__What to work on__: All lines from the entries below that contain the string "subsection" should be copied out.

- Opening Delimiter -

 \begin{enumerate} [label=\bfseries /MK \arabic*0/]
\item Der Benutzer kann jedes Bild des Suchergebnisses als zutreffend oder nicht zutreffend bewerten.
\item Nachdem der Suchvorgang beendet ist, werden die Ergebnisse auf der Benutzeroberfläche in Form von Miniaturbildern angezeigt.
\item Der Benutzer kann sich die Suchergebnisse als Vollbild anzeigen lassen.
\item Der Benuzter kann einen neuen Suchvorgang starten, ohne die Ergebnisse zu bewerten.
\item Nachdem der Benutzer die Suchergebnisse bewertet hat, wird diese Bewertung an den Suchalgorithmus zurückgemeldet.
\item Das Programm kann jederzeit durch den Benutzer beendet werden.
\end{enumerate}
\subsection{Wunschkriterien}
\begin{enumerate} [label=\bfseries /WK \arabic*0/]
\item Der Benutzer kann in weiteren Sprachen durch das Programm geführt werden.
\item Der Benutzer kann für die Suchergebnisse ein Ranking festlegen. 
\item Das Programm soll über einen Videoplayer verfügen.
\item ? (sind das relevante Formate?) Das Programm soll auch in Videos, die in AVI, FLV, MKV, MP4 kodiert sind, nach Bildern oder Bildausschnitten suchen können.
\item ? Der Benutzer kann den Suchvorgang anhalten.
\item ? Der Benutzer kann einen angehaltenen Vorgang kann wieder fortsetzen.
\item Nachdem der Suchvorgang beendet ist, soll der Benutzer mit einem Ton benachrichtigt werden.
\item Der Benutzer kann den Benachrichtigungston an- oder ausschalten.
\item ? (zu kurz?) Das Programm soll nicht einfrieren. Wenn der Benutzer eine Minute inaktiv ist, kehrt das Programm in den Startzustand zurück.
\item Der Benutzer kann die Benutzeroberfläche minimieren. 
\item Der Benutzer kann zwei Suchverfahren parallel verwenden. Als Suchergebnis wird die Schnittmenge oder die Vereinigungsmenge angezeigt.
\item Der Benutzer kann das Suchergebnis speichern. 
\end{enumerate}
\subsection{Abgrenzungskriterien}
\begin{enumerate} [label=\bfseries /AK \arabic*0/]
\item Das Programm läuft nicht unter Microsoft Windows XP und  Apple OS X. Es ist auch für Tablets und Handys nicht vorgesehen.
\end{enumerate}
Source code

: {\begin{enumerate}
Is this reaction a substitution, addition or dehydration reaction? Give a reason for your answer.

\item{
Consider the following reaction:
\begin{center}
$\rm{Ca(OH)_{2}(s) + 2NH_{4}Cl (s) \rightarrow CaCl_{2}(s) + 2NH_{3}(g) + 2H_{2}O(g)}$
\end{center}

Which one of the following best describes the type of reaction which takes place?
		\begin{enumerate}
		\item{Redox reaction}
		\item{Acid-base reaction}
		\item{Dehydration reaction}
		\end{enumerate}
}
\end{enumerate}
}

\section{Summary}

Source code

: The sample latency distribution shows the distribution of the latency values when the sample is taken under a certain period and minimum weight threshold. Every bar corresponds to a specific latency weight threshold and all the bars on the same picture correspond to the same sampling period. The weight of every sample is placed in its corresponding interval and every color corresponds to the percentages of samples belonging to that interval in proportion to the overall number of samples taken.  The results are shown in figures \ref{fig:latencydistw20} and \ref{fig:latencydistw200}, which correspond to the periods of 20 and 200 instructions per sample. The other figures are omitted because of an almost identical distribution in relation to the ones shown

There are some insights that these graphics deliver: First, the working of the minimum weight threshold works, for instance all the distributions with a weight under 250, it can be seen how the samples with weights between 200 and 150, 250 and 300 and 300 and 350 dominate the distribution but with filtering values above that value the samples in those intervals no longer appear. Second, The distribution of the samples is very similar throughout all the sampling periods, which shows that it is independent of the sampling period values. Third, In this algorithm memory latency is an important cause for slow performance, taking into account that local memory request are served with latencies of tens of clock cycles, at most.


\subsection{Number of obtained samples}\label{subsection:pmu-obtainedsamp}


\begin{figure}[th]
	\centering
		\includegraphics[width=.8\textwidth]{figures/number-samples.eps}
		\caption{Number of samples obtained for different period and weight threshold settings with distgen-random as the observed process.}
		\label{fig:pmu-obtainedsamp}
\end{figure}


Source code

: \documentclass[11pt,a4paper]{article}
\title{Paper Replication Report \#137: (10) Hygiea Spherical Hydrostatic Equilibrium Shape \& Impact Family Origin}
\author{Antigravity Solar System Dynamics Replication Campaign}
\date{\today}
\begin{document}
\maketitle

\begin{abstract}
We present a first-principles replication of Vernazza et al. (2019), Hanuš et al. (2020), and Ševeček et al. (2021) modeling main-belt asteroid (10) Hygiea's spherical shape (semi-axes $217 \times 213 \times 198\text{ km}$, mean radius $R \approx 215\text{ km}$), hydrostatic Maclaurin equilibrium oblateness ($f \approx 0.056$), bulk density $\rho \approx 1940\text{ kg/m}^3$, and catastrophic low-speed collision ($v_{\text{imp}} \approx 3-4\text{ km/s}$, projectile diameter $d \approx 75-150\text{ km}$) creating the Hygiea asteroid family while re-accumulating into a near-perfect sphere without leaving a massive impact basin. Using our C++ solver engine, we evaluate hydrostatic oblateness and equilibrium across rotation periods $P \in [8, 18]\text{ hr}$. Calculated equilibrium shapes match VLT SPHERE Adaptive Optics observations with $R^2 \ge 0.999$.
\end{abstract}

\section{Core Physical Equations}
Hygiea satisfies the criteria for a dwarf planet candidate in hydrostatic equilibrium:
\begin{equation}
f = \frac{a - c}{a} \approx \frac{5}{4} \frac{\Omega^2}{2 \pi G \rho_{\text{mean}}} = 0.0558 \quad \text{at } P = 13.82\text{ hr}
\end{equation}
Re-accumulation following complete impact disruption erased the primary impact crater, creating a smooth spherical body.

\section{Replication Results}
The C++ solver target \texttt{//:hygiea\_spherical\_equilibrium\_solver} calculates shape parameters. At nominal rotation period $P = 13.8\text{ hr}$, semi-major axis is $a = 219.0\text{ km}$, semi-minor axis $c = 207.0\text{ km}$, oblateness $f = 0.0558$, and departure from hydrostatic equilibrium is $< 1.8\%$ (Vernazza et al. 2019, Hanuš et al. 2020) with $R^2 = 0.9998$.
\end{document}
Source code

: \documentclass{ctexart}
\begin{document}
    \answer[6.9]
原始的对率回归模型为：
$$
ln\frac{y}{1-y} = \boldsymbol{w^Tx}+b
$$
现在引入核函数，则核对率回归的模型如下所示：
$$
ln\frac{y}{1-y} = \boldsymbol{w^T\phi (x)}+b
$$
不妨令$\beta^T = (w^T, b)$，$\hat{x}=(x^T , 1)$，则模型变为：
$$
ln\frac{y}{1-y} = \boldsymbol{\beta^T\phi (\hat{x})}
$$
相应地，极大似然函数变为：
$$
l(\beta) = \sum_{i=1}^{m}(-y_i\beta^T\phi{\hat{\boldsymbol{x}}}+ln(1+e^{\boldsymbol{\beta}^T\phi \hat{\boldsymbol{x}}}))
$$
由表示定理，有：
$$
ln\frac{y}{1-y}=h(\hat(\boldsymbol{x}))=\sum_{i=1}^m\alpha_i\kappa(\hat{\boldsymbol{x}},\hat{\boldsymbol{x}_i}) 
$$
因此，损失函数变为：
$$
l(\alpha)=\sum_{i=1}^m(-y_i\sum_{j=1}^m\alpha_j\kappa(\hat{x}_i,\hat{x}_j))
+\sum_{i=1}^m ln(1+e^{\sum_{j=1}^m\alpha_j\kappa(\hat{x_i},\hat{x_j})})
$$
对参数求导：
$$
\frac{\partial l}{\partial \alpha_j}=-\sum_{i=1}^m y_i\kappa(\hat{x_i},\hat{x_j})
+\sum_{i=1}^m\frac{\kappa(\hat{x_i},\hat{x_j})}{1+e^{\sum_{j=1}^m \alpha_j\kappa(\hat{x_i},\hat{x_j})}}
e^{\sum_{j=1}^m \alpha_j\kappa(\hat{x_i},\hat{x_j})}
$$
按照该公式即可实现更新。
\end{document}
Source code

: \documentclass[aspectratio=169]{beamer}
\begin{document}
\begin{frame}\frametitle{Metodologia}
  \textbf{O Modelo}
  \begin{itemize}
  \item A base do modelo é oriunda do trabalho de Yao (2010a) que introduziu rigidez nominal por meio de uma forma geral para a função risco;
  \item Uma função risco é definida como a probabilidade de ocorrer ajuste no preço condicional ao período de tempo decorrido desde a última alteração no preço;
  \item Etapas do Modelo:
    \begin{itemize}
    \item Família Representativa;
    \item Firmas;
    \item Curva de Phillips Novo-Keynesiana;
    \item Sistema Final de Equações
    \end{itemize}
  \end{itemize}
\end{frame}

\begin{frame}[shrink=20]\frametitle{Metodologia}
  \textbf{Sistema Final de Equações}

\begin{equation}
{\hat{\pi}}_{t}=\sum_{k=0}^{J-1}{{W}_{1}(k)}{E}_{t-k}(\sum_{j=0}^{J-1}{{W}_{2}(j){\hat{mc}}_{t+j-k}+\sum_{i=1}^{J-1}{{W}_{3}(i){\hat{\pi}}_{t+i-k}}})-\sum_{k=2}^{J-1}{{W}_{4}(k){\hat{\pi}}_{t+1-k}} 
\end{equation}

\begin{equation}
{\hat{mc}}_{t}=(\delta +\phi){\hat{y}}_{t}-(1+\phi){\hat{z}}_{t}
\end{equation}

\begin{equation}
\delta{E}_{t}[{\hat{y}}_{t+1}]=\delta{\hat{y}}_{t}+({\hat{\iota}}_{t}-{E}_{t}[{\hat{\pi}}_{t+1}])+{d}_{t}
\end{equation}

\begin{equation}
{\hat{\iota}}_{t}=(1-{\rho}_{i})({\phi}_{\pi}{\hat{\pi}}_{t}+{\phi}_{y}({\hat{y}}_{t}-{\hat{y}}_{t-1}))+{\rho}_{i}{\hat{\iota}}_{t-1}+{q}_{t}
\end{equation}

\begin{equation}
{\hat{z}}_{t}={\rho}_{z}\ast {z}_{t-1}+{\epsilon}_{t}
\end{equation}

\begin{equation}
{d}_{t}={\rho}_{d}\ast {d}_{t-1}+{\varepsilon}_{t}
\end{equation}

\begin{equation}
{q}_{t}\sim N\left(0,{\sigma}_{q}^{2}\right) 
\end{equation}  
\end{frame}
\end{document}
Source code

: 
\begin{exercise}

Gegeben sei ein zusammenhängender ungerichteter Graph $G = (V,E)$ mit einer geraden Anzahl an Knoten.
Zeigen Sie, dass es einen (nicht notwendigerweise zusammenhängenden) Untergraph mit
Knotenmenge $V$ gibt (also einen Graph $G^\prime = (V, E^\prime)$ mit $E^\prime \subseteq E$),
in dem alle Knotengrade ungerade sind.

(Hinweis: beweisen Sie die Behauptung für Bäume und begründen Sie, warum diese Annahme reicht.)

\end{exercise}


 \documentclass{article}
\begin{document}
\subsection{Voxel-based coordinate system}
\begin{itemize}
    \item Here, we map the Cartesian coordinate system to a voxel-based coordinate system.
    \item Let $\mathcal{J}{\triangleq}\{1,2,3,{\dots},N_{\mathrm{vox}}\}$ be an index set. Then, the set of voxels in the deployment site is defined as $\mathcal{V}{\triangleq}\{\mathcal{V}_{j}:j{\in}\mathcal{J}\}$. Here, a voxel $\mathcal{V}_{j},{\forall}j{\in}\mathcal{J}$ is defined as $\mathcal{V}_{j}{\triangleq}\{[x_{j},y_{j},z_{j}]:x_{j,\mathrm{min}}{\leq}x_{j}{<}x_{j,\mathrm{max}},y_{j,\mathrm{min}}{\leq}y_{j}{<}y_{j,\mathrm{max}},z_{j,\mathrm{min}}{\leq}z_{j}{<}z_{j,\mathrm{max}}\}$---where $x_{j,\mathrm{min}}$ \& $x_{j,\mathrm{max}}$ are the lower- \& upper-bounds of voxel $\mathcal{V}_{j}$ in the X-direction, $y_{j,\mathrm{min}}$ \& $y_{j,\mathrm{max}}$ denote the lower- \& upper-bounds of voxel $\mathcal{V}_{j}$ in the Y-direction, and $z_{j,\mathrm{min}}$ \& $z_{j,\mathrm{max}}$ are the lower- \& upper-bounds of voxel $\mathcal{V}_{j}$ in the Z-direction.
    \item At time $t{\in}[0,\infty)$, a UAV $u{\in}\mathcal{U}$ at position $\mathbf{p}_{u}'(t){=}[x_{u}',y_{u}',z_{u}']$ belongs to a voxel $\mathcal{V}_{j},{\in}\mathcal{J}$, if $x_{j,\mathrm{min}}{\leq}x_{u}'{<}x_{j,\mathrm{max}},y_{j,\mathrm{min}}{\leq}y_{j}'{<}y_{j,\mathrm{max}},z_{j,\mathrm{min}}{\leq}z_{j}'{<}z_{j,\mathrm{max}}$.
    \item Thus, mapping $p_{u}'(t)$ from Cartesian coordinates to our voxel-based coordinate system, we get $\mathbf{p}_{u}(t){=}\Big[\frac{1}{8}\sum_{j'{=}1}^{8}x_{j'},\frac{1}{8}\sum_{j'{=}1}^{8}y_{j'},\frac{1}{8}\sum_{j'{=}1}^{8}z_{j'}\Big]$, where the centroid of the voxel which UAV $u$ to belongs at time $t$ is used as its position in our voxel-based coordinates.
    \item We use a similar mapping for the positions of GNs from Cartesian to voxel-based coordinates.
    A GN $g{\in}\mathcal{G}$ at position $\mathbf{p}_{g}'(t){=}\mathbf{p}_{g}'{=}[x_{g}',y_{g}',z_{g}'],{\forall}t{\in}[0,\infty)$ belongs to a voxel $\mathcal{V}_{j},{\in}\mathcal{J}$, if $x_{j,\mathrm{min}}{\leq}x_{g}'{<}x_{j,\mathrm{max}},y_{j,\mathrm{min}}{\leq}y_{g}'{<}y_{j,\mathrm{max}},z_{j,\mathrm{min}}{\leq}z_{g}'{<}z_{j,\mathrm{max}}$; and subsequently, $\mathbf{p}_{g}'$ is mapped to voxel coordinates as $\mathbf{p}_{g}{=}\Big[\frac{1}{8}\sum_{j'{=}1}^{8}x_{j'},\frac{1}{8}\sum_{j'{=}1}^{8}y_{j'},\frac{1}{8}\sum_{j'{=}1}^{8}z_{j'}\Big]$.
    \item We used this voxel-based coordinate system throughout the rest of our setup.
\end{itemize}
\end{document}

- Closing Delimiter -

__Worked solution__:
\subsection{Wunschkriterien}
\subsection{Abgrenzungskriterien}
\subsection{Number of obtained samples}\label{subsection:pmu-obtainedsamp}
\subsection{Voxel-based coordinate system}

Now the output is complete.